Developers lay into YC authorities
Developers of some of Yuba City's biggest projects - including a representative of a major Bay Area firm - blasted the City of Yuba City on Tuesday for foot-dragging by the municipal staff.
The complaints to the City Council and the Planning Commission were an unusual tack for developers who don't often want to alienate the same council members who may be approving their projects.
City officials said the developers knew that the city was in the midst of putting new standards in place for development.
“I think it's disingenuous to say they didn't know about this, because the city has said projects will meet all policies,” said Assistant City Manager Phil Carter.
Carter, a paid consultant for the city whose Sacramento company, Pacific Municipal Consultants, is providing staffers, said applicants were told they could have a moratorium for two years or they could get projects moving forward to get them ready to move to the council.
Carter also said the city asked for a plan from builders to deal with affordable housing but only got it last week.
Councilwoman Karen Cartoscelli said everyone knew from the start that the city wanted residential development guidelines.
“You elected to move forward knowing all these things are not in place,” Cartoscelli said.
The city has also been short on planners and engineering staff members after many of them quit.
But the four developers who have specific- or master-plan projects in the pipeline said they are frustrated with how long it is taking to move their projects along - years in some cases.
They spoke Tuesday during a joint meeting with the City Council and the Planning Commission.
The meeting was a workshop on the new residential guideline handbook, residential site planning and urban edge issues.

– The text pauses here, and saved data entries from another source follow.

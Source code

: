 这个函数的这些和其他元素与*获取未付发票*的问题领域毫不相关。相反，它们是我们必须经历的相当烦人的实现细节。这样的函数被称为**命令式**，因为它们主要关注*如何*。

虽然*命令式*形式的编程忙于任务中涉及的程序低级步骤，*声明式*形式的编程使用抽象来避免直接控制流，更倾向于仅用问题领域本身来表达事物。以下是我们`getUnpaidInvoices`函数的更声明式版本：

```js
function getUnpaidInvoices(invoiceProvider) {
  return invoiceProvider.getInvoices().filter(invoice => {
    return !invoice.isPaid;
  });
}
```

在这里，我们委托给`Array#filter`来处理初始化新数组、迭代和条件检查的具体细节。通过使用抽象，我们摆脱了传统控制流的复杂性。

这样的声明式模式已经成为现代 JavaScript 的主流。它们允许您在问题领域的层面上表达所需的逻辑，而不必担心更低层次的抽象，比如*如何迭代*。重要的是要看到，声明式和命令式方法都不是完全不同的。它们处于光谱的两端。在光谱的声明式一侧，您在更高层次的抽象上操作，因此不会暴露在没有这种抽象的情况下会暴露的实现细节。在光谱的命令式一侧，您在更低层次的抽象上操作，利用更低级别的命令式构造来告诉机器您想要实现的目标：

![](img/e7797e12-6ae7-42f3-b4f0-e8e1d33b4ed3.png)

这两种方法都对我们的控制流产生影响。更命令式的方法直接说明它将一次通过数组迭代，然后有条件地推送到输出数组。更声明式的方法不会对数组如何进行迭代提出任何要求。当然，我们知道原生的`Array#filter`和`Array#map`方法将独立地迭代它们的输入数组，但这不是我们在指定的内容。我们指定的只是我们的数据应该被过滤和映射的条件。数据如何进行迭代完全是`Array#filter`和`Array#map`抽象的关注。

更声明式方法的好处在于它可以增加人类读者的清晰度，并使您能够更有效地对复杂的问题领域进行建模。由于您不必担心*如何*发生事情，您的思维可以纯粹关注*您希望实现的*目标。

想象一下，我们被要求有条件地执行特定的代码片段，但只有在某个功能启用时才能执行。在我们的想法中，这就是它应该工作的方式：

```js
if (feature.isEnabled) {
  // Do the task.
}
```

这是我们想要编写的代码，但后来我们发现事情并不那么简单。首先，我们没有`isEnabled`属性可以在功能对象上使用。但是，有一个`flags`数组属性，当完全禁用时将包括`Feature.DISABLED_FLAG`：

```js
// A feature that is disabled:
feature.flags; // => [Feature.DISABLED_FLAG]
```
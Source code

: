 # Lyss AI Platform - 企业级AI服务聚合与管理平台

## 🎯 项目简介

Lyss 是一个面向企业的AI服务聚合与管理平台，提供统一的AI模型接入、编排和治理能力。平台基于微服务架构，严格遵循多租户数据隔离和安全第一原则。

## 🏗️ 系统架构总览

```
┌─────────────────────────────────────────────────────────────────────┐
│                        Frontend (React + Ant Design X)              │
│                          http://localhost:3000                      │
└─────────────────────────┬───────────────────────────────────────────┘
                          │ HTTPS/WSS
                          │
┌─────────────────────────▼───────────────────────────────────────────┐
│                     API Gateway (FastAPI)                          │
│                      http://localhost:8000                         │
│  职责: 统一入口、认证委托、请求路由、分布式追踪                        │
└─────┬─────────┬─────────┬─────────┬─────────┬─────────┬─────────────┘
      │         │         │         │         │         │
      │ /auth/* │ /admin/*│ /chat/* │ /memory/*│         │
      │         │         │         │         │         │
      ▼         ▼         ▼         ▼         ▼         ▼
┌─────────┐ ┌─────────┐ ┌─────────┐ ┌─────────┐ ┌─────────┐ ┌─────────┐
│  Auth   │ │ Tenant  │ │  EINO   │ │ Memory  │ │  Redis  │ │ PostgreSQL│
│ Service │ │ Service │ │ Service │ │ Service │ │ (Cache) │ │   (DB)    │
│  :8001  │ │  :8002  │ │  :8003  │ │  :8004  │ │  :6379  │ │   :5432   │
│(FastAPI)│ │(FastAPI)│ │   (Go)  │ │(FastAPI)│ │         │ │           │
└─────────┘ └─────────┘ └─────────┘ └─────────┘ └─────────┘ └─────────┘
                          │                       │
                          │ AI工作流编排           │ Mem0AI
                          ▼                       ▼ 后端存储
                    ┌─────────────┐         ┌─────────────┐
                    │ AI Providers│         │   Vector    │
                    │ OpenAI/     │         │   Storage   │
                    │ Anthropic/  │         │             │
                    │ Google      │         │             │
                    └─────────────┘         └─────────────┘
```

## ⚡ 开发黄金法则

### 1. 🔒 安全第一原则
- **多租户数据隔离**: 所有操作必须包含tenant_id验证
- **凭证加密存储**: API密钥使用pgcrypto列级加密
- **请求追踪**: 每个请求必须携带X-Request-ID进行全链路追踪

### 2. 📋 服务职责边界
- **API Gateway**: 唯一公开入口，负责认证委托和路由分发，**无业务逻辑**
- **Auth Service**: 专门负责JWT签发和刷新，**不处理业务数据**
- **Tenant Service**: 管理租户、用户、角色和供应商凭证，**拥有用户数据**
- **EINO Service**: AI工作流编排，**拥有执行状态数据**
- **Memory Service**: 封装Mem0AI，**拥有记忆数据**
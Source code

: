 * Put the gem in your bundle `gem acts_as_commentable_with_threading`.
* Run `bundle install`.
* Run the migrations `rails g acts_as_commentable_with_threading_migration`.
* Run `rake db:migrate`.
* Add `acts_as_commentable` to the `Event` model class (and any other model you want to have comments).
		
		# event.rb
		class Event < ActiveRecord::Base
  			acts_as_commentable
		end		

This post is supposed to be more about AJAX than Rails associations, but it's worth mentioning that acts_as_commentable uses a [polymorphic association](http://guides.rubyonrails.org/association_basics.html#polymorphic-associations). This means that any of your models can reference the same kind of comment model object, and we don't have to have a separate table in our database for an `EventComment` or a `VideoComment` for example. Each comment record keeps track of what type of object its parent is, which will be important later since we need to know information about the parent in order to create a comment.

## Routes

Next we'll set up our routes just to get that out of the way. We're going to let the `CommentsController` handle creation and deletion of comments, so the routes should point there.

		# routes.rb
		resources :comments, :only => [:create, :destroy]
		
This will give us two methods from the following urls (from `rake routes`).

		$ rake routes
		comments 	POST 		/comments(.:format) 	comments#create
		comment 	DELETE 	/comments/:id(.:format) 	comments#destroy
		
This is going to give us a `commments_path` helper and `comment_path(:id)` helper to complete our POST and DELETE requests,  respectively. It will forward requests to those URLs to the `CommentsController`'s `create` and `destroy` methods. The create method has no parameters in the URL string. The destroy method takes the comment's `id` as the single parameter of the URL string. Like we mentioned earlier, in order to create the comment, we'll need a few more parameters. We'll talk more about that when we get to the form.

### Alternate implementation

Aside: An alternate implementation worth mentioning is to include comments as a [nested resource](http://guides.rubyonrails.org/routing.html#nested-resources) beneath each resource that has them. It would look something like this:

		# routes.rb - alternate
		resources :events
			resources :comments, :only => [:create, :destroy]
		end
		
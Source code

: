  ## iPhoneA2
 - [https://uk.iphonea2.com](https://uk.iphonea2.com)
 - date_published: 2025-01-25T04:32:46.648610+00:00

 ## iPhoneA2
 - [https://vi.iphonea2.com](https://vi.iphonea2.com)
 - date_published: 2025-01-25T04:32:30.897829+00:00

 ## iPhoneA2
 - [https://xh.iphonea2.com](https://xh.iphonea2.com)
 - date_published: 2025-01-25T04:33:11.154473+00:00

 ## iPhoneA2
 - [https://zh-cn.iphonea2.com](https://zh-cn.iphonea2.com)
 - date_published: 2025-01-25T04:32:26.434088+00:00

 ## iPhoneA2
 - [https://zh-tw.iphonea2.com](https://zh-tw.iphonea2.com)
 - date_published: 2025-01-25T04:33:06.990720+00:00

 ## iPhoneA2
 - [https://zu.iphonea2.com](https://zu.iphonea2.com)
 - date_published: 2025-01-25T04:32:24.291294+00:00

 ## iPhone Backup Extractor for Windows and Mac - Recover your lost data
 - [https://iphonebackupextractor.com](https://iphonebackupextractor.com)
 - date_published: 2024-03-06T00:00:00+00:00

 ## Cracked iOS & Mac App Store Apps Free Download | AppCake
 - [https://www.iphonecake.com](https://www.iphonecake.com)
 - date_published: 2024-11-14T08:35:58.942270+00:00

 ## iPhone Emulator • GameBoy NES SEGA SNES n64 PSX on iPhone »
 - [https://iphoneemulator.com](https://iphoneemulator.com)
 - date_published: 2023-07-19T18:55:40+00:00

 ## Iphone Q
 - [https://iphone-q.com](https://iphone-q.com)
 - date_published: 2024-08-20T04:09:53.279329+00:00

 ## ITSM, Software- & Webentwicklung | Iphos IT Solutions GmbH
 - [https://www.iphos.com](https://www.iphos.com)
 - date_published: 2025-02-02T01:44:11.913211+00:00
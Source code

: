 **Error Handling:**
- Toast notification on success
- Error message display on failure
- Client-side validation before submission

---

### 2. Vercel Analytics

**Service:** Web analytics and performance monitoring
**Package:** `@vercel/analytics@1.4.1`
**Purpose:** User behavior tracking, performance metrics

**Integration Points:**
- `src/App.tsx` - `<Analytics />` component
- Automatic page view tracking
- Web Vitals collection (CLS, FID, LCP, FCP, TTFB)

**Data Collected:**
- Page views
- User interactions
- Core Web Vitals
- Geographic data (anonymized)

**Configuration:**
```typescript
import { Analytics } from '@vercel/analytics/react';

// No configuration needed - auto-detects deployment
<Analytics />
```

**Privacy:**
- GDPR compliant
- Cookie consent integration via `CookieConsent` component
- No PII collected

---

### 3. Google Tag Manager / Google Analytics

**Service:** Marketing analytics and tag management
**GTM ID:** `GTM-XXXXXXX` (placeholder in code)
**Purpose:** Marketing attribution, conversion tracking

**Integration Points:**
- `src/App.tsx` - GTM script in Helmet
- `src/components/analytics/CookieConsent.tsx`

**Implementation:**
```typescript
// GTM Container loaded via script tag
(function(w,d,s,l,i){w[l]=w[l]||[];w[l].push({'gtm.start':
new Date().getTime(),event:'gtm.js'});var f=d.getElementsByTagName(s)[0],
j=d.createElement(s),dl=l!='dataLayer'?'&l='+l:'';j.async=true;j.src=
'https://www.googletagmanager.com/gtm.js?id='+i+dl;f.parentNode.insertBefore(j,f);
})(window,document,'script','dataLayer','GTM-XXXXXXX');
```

The handbook would provide for a more attractive community character, a variety of housing types, and streets that are aligned with adjacent neighborhoods.
Darrell Bolognesi's voice cracked with emotion when he talked about the frustration of 18 months spent dealing with the city. He said he has put up $1.5 million and designed his project to high standards, including front porches and other extras, only to find himself in a “black hole.”
Bolognesi said he has asked Carter and City Manager Jeff Foltz to put together a schedule but has gotten nowhere. Bolognesi said the city should have declared a moratorium.
“I have never been put through the process I've been put through with the city,” said Bolognesi, who oversees land acquisition and planning for Braddock & Logan of Danville. Bolognesi said the firm has built 25,000 units of housing.
Darin Gale, legislative advocate for the North State Building Industry Association, said the developers have submitted designs and layout. But now they are seeing the city's new residential development handbook, which may require them to redesign some of their projects.
The handbook came out this month about two years after the council adopted its updated general plan.
Gale said it was unusual for developers to speak out. They want to work with the city; but after so much time elapsed, they want some answers.
“I think it shows their sense of frustration,” Gale said.
Some commercial developers are having issues with the city as well, Gale noted.
Mayor Eric Hellberg said that the city should have declared a moratorium on building.
“Personally, I think everyone is to blame but most of all the council,” Hellberg said.
City administrators agreed to brief council members next month on time frames and other issues to try and break the logjam. The first in a series of four major developments was expected to go before City Council in two to three months.
But one local developer lashed out after seeing his project all but shot down Tuesday after he was two years and several hundred thousand dollars into it.
Al Montna wants to build a KB Home project with cluster housing near Township Road, one of four projects in the planning pipeline.
But the majority of the City Council told planning commissioners they don't want to see the cluster housing - four- or six-pack housing - so close to the edge of the sphere of influence where the general plan calls for single-family, detached homes. The city has started planning what the interface with Sutter County should look like with a $300,000 grant from the Sacramento Area Council of Governments.
“Now we may have to tear this up,” said Montna. “As Darrell pointed out, maybe Yuba City isn't the place to be any more.”